* Exercise instructions
Each record is to be given again without alteration.

Start of Dataset records

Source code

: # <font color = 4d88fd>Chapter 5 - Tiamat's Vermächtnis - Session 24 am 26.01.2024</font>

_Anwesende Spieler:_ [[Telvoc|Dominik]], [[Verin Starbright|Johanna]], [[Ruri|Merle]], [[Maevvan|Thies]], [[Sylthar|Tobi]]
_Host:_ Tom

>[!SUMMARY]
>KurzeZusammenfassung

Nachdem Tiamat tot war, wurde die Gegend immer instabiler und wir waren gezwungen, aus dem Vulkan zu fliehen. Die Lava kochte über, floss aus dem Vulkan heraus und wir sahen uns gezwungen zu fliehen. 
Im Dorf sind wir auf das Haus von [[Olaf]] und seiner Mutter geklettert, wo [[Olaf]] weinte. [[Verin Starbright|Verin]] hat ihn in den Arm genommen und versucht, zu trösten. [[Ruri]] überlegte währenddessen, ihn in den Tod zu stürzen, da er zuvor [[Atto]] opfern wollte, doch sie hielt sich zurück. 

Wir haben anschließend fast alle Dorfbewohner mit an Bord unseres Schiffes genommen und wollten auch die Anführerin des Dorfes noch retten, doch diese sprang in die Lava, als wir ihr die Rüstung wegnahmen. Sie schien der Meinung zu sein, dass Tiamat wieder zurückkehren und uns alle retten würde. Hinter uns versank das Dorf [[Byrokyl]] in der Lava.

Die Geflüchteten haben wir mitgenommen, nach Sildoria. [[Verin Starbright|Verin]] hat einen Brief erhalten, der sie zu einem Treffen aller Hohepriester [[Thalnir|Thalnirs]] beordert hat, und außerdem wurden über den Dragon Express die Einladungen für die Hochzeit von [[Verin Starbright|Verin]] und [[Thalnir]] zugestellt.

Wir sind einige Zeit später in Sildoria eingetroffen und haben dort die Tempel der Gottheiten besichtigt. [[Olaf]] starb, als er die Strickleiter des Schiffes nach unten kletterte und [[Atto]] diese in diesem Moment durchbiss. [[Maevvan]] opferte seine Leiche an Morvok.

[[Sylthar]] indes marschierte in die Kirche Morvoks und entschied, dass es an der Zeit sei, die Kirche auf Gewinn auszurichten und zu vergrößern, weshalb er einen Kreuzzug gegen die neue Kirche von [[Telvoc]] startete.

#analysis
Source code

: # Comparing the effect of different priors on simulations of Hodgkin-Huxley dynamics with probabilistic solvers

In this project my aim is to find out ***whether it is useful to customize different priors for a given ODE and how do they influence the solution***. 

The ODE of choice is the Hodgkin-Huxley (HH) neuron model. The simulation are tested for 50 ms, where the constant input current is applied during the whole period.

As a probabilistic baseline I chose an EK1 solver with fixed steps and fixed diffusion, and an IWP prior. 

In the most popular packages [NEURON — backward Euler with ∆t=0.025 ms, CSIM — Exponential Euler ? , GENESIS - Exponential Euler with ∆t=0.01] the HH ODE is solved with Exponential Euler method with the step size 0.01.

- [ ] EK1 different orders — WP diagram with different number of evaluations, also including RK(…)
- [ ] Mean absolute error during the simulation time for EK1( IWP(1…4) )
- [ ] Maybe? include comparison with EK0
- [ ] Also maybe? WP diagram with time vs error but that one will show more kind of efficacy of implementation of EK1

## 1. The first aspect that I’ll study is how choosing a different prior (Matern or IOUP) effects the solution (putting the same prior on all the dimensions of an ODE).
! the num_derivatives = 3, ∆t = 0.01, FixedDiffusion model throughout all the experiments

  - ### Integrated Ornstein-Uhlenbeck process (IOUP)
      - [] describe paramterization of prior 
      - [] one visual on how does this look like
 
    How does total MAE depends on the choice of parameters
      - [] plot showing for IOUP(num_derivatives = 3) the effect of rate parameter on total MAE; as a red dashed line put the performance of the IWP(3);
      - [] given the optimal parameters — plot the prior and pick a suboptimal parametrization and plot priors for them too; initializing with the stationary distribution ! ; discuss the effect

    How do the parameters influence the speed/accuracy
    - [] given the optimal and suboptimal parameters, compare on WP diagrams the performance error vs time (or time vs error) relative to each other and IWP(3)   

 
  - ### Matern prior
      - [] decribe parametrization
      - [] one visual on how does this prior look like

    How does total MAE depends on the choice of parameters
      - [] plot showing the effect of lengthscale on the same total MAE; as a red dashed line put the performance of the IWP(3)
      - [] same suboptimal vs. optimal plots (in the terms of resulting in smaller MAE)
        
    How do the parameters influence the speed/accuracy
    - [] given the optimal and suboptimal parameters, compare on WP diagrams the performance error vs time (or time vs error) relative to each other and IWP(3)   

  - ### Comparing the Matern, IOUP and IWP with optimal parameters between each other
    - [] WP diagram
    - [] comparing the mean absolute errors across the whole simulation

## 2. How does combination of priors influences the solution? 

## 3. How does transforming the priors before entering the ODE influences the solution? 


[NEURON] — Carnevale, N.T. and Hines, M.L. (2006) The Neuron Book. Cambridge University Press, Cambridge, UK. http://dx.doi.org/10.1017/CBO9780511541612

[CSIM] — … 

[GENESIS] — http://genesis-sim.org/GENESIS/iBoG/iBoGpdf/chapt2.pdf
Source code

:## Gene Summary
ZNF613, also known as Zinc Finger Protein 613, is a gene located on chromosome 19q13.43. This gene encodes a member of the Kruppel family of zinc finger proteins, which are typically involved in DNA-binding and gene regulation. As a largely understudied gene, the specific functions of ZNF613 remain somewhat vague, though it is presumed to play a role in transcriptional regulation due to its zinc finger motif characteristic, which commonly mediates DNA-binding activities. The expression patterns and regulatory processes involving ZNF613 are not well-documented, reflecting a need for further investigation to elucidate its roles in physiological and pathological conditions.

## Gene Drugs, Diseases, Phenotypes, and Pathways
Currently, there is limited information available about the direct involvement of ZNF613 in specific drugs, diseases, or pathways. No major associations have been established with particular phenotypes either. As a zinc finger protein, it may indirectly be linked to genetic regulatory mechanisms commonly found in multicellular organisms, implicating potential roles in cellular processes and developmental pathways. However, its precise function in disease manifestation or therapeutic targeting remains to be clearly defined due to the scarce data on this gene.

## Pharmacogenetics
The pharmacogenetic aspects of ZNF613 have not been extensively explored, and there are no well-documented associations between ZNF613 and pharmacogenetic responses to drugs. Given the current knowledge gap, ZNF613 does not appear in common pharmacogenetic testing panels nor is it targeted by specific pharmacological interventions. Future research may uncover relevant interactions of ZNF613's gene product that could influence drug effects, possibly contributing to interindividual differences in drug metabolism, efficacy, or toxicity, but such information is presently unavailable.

End of Dataset records

* Task output
Source code

: # <font color = 4d88fd>Chapter 5 - Tiamat's Vermächtnis - Session 24 am 26.01.2024</font>

_Anwesende Spieler:_ [[Telvoc|Dominik]], [[Verin Starbright|Johanna]], [[Ruri|Merle]], [[Maevvan|Thies]], [[Sylthar|Tobi]]
_Host:_ Tom

>[!SUMMARY]
>KurzeZusammenfassung

Nachdem Tiamat tot war, wurde die Gegend immer instabiler und wir waren gezwungen, aus dem Vulkan zu fliehen. Die Lava kochte über, floss aus dem Vulkan heraus und wir sahen uns gezwungen zu fliehen. 
Im Dorf sind wir auf das Haus von [[Olaf]] und seiner Mutter geklettert, wo [[Olaf]] weinte. [[Verin Starbright|Verin]] hat ihn in den Arm genommen und versucht, zu trösten. [[Ruri]] überlegte währenddessen, ihn in den Tod zu stürzen, da er zuvor [[Atto]] opfern wollte, doch sie hielt sich zurück. 

Wir haben anschließend fast alle Dorfbewohner mit an Bord unseres Schiffes genommen und wollten auch die Anführerin des Dorfes noch retten, doch diese sprang in die Lava, als wir ihr die Rüstung wegnahmen. Sie schien der Meinung zu sein, dass Tiamat wieder zurückkehren und uns alle retten würde. Hinter uns versank das Dorf [[Byrokyl]] in der Lava.

Die Geflüchteten haben wir mitgenommen, nach Sildoria. [[Verin Starbright|Verin]] hat einen Brief erhalten, der sie zu einem Treffen aller Hohepriester [[Thalnir|Thalnirs]] beordert hat, und außerdem wurden über den Dragon Express die Einladungen für die Hochzeit von [[Verin Starbright|Verin]] und [[Thalnir]] zugestellt.

Wir sind einige Zeit später in Sildoria eingetroffen und haben dort die Tempel der Gottheiten besichtigt. [[Olaf]] starb, als er die Strickleiter des Schiffes nach unten kletterte und [[Atto]] diese in diesem Moment durchbiss. [[Maevvan]] opferte seine Leiche an Morvok.

[[Sylthar]] indes marschierte in die Kirche Morvoks und entschied, dass es an der Zeit sei, die Kirche auf Gewinn auszurichten und zu vergrößern, weshalb er einen Kreuzzug gegen die neue Kirche von [[Telvoc]] startete.

#analysis
Source code

: # Comparing the effect of different priors on simulations of Hodgkin-Huxley dynamics with probabilistic solvers

In this project my aim is to find out ***whether it is useful to customize different priors for a given ODE and how do they influence the solution***. 

The ODE of choice is the Hodgkin-Huxley (HH) neuron model. The simulation are tested for 50 ms, where the constant input current is applied during the whole period.

As a probabilistic baseline I chose an EK1 solver with fixed steps and fixed diffusion, and an IWP prior. 

In the most popular packages [NEURON — backward Euler with ∆t=0.025 ms, CSIM — Exponential Euler ? , GENESIS - Exponential Euler with ∆t=0.01] the HH ODE is solved with Exponential Euler method with the step size 0.01.

- [ ] EK1 different orders — WP diagram with different number of evaluations, also including RK(…)
- [ ] Mean absolute error during the simulation time for EK1( IWP(1…4) )
- [ ] Maybe? include comparison with EK0
- [ ] Also maybe? WP diagram with time vs error but that one will show more kind of efficacy of implementation of EK1

## 1. The first aspect that I’ll study is how choosing a different prior (Matern or IOUP) effects the solution (putting the same prior on all the dimensions of an ODE).
! the num_derivatives = 3, ∆t = 0.01, FixedDiffusion model throughout all the experiments

  - ### Integrated Ornstein-Uhlenbeck process (IOUP)
      - [] describe paramterization of prior 
      - [] one visual on how does this look like
 
    How does total MAE depends on the choice of parameters
      - [] plot showing for IOUP(num_derivatives = 3) the effect of rate parameter on total MAE; as a red dashed line put the performance of the IWP(3);
      - [] given the optimal parameters — plot the prior and pick a suboptimal parametrization and plot priors for them too; initializing with the stationary distribution ! ; discuss the effect

    How do the parameters influence the speed/accuracy
    - [] given the optimal and suboptimal parameters, compare on WP diagrams the performance error vs time (or time vs error) relative to each other and IWP(3)   

 
  - ### Matern prior
      - [] decribe parametrization
      - [] one visual on how does this prior look like

    How does total MAE depends on the choice of parameters
      - [] plot showing the effect of lengthscale on the same total MAE; as a red dashed line put the performance of the IWP(3)
      - [] same suboptimal vs. optimal plots (in the terms of resulting in smaller MAE)
        
    How do the parameters influence the speed/accuracy
    - [] given the optimal and suboptimal parameters, compare on WP diagrams the performance error vs time (or time vs error) relative to each other and IWP(3)   

  - ### Comparing the Matern, IOUP and IWP with optimal parameters between each other
    - [] WP diagram
    - [] comparing the mean absolute errors across the whole simulation

## 2. How does combination of priors influences the solution? 

## 3. How does transforming the priors before entering the ODE influences the solution? 


[NEURON] — Carnevale, N.T. and Hines, M.L. (2006) The Neuron Book. Cambridge University Press, Cambridge, UK. http://dx.doi.org/10.1017/CBO9780511541612

[CSIM] — … 

[GENESIS] — http://genesis-sim.org/GENESIS/iBoG/iBoGpdf/chapt2.pdf
Source code

:## Gene Summary
ZNF613, also known as Zinc Finger Protein 613, is a gene located on chromosome 19q13.43. This gene encodes a member of the Kruppel family of zinc finger proteins, which are typically involved in DNA-binding and gene regulation. As a largely understudied gene, the specific functions of ZNF613 remain somewhat vague, though it is presumed to play a role in transcriptional regulation due to its zinc finger motif characteristic, which commonly mediates DNA-binding activities. The expression patterns and regulatory processes involving ZNF613 are not well-documented, reflecting a need for further investigation to elucidate its roles in physiological and pathological conditions.

## Gene Drugs, Diseases, Phenotypes, and Pathways
Currently, there is limited information available about the direct involvement of ZNF613 in specific drugs, diseases, or pathways. No major associations have been established with particular phenotypes either. As a zinc finger protein, it may indirectly be linked to genetic regulatory mechanisms commonly found in multicellular organisms, implicating potential roles in cellular processes and developmental pathways. However, its precise function in disease manifestation or therapeutic targeting remains to be clearly defined due to the scarce data on this gene.

## Pharmacogenetics
The pharmacogenetic aspects of ZNF613 have not been extensively explored, and there are no well-documented associations between ZNF613 and pharmacogenetic responses to drugs. Given the current knowledge gap, ZNF613 does not appear in common pharmacogenetic testing panels nor is it targeted by specific pharmacological interventions. Future research may uncover relevant interactions of ZNF613's gene product that could influence drug effects, possibly contributing to interindividual differences in drug metabolism, efficacy, or toxicity, but such information is presently unavailable.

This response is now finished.